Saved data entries
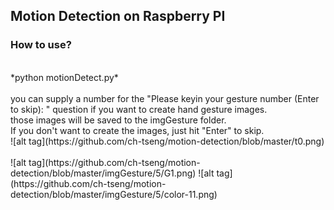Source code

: Motion Detection on Raspberry PI<br />
---
### How to use? <br />
<br />
*python motionDetect.py* 
<br /><br />
you can supply a number for the "Please keyin your gesture number (Enter to skip): " question if you want to create hand gesture images. <br />
those images will be saved to the imgGesture folder. <br />
If you don't want to create the images, just hit "Enter" to skip. <br />
![alt tag](https://github.com/ch-tseng/motion-detection/blob/master/t0.png)
<br /><br />
![alt tag](https://github.com/ch-tseng/motion-detection/blob/master/imgGesture/5/G1.png)
![alt tag](https://github.com/ch-tseng/motion-detection/blob/master/imgGesture/5/color-11.png)
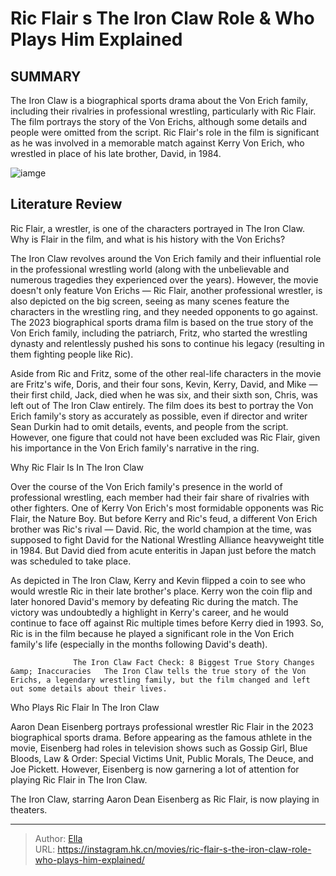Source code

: # Ric Flair s The Iron Claw Role &amp; Who Plays Him Explained


## SUMMARY 



  The Iron Claw is a biographical sports drama about the Von Erich family, including their rivalries in professional wrestling, particularly with Ric Flair.   The film portrays the story of the Von Erichs, although some details and people were omitted from the script.   Ric Flair&#39;s role in the film is significant as he was involved in a memorable match against Kerry Von Erich, who wrestled in place of his late brother, David, in 1984.  

![iamge](https://static1.srcdn.com/wordpress/wp-content/uploads/2024/01/the-iron-claw-ric-flair-role-actor.jpg)

## Literature Review

Ric Flair, a wrestler, is one of the characters portrayed in The Iron Claw. Why is Flair in the film, and what is his history with the Von Erichs?




The Iron Claw revolves around the Von Erich family and their influential role in the professional wrestling world (along with the unbelievable and numerous tragedies they experienced over the years). However, the movie doesn&#39;t only feature Von Erichs — Ric Flair, another professional wrestler, is also depicted on the big screen, seeing as many scenes feature the characters in the wrestling ring, and they needed opponents to go against. The 2023 biographical sports drama film is based on the true story of the Von Erich family, including the patriarch, Fritz, who started the wrestling dynasty and relentlessly pushed his sons to continue his legacy (resulting in them fighting people like Ric).




Aside from Ric and Fritz, some of the other real-life characters in the movie are Fritz&#39;s wife, Doris, and their four sons, Kevin, Kerry, David, and Mike — their first child, Jack, died when he was six, and their sixth son, Chris, was left out of The Iron Claw entirely. The film does its best to portray the Von Erich family&#39;s story as accurately as possible, even if director and writer Sean Durkin had to omit details, events, and people from the script. However, one figure that could not have been excluded was Ric Flair, given his importance in the Von Erich family&#39;s narrative in the ring.


 Why Ric Flair Is In The Iron Claw 
          

Over the course of the Von Erich family&#39;s presence in the world of professional wrestling, each member had their fair share of rivalries with other fighters. One of Kerry Von Erich&#39;s most formidable opponents was Ric Flair, the Nature Boy. But before Kerry and Ric&#39;s feud, a different Von Erich brother was Ric&#39;s rival — David. Ric, the world champion at the time, was supposed to fight David for the National Wrestling Alliance heavyweight title in 1984. But David died from acute enteritis in Japan just before the match was scheduled to take place.




As depicted in The Iron Claw, Kerry and Kevin flipped a coin to see who would wrestle Ric in their late brother&#39;s place. Kerry won the coin flip and later honored David&#39;s memory by defeating Ric during the match. The victory was undoubtedly a highlight in Kerry&#39;s career, and he would continue to face off against Ric multiple times before Kerry died in 1993. So, Ric is in the film because he played a significant role in the Von Erich family&#39;s life (especially in the months following David&#39;s death).

                  The Iron Claw Fact Check: 8 Biggest True Story Changes &amp; Inaccuracies   The Iron Claw tells the true story of the Von Erichs, a legendary wrestling family, but the film changed and left out some details about their lives.   



 Who Plays Ric Flair In The Iron Claw 
          




Aaron Dean Eisenberg portrays professional wrestler Ric Flair in the 2023 biographical sports drama. Before appearing as the famous athlete in the movie, Eisenberg had roles in television shows such as Gossip Girl, Blue Bloods, Law &amp; Order: Special Victims Unit, Public Morals, The Deuce, and Joe Pickett. However, Eisenberg is now garnering a lot of attention for playing Ric Flair in The Iron Claw.



The Iron Claw, starring Aaron Dean Eisenberg as Ric Flair, is now playing in theaters.





---

> Author: [Ella](https://instagram.hk.cn/)  
> URL: https://instagram.hk.cn/movies/ric-flair-s-the-iron-claw-role-who-plays-him-explained/  

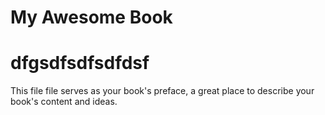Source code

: # My Awesome Book

# dfgsdfsdfsdfdsf
This file file serves as your book's preface, a great place to describe your book's content and ideas.
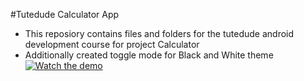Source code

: #Tutedude Calculator App
- This reposiory contains files and folders for the tutedude android development course for project Calculator
- Additionally created toggle mode for Black and White theme
[![Watch the demo](https://img.youtube.com/vi/ez5WQshlQqQ/0.jpg)](https://youtube.com/shorts/ez5WQshlQqQ?feature=share)
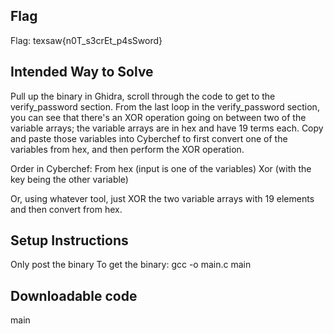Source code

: ## Flag
Flag: texsaw{n0T_s3crEt_p4sSword}

## Intended Way to Solve
Pull up the binary in Ghidra, scroll through the code to get to the verify_password section.
From the last loop in the verify_password section, you can see that there's an 
XOR operation going on between two of the variable arrays; the variable arrays are
in hex and have 19 terms each. Copy and paste those variables into
Cyberchef to first convert one of the variables from hex, and then perform the XOR
operation.

Order in Cyberchef:
From hex (input is one of the variables)
Xor (with the key being the other variable)

Or, using whatever tool, just XOR the two variable arrays with 19 elements
and then convert from hex.

## Setup Instructions
Only post the binary
To get the binary: gcc -o main.c main

## Downloadable code
main
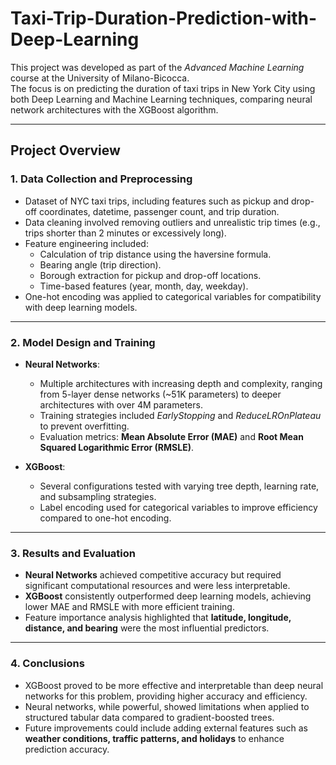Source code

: # Taxi-Trip-Duration-Prediction-with-Deep-Learning

This project was developed as part of the *Advanced Machine Learning* course at the University of Milano-Bicocca.  
The focus is on predicting the duration of taxi trips in New York City using both Deep Learning and Machine Learning techniques, comparing neural network architectures with the XGBoost algorithm.

---

## Project Overview

### 1. Data Collection and Preprocessing
- Dataset of NYC taxi trips, including features such as pickup and drop-off coordinates, datetime, passenger count, and trip duration.  
- Data cleaning involved removing outliers and unrealistic trip times (e.g., trips shorter than 2 minutes or excessively long).  
- Feature engineering included:  
  - Calculation of trip distance using the haversine formula.  
  - Bearing angle (trip direction).  
  - Borough extraction for pickup and drop-off locations.  
  - Time-based features (year, month, day, weekday).  
- One-hot encoding was applied to categorical variables for compatibility with deep learning models.  

---

### 2. Model Design and Training
- **Neural Networks**:  
  - Multiple architectures with increasing depth and complexity, ranging from 5-layer dense networks (~51K parameters) to deeper architectures with over 4M parameters.  
  - Training strategies included *EarlyStopping* and *ReduceLROnPlateau* to prevent overfitting.  
  - Evaluation metrics: **Mean Absolute Error (MAE)** and **Root Mean Squared Logarithmic Error (RMSLE)**.  

- **XGBoost**:  
  - Several configurations tested with varying tree depth, learning rate, and subsampling strategies.  
  - Label encoding used for categorical variables to improve efficiency compared to one-hot encoding.  

---

### 3. Results and Evaluation
- **Neural Networks** achieved competitive accuracy but required significant computational resources and were less interpretable.  
- **XGBoost** consistently outperformed deep learning models, achieving lower MAE and RMSLE with more efficient training.  
- Feature importance analysis highlighted that **latitude, longitude, distance, and bearing** were the most influential predictors.  

---

### 4. Conclusions
- XGBoost proved to be more effective and interpretable than deep neural networks for this problem, providing higher accuracy and efficiency.  
- Neural networks, while powerful, showed limitations when applied to structured tabular data compared to gradient-boosted trees.  
- Future improvements could include adding external features such as **weather conditions, traffic patterns, and holidays** to enhance prediction accuracy.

**EXERCISE DESCRIPTION:** Copy all lines of the preceding data that hold the word "section".

**RESULT OF THIS EXERCISE:**
Pull up the binary in Ghidra, scroll through the code to get to the verify_password section.
From the last loop in the verify_password section, you can see that there's an 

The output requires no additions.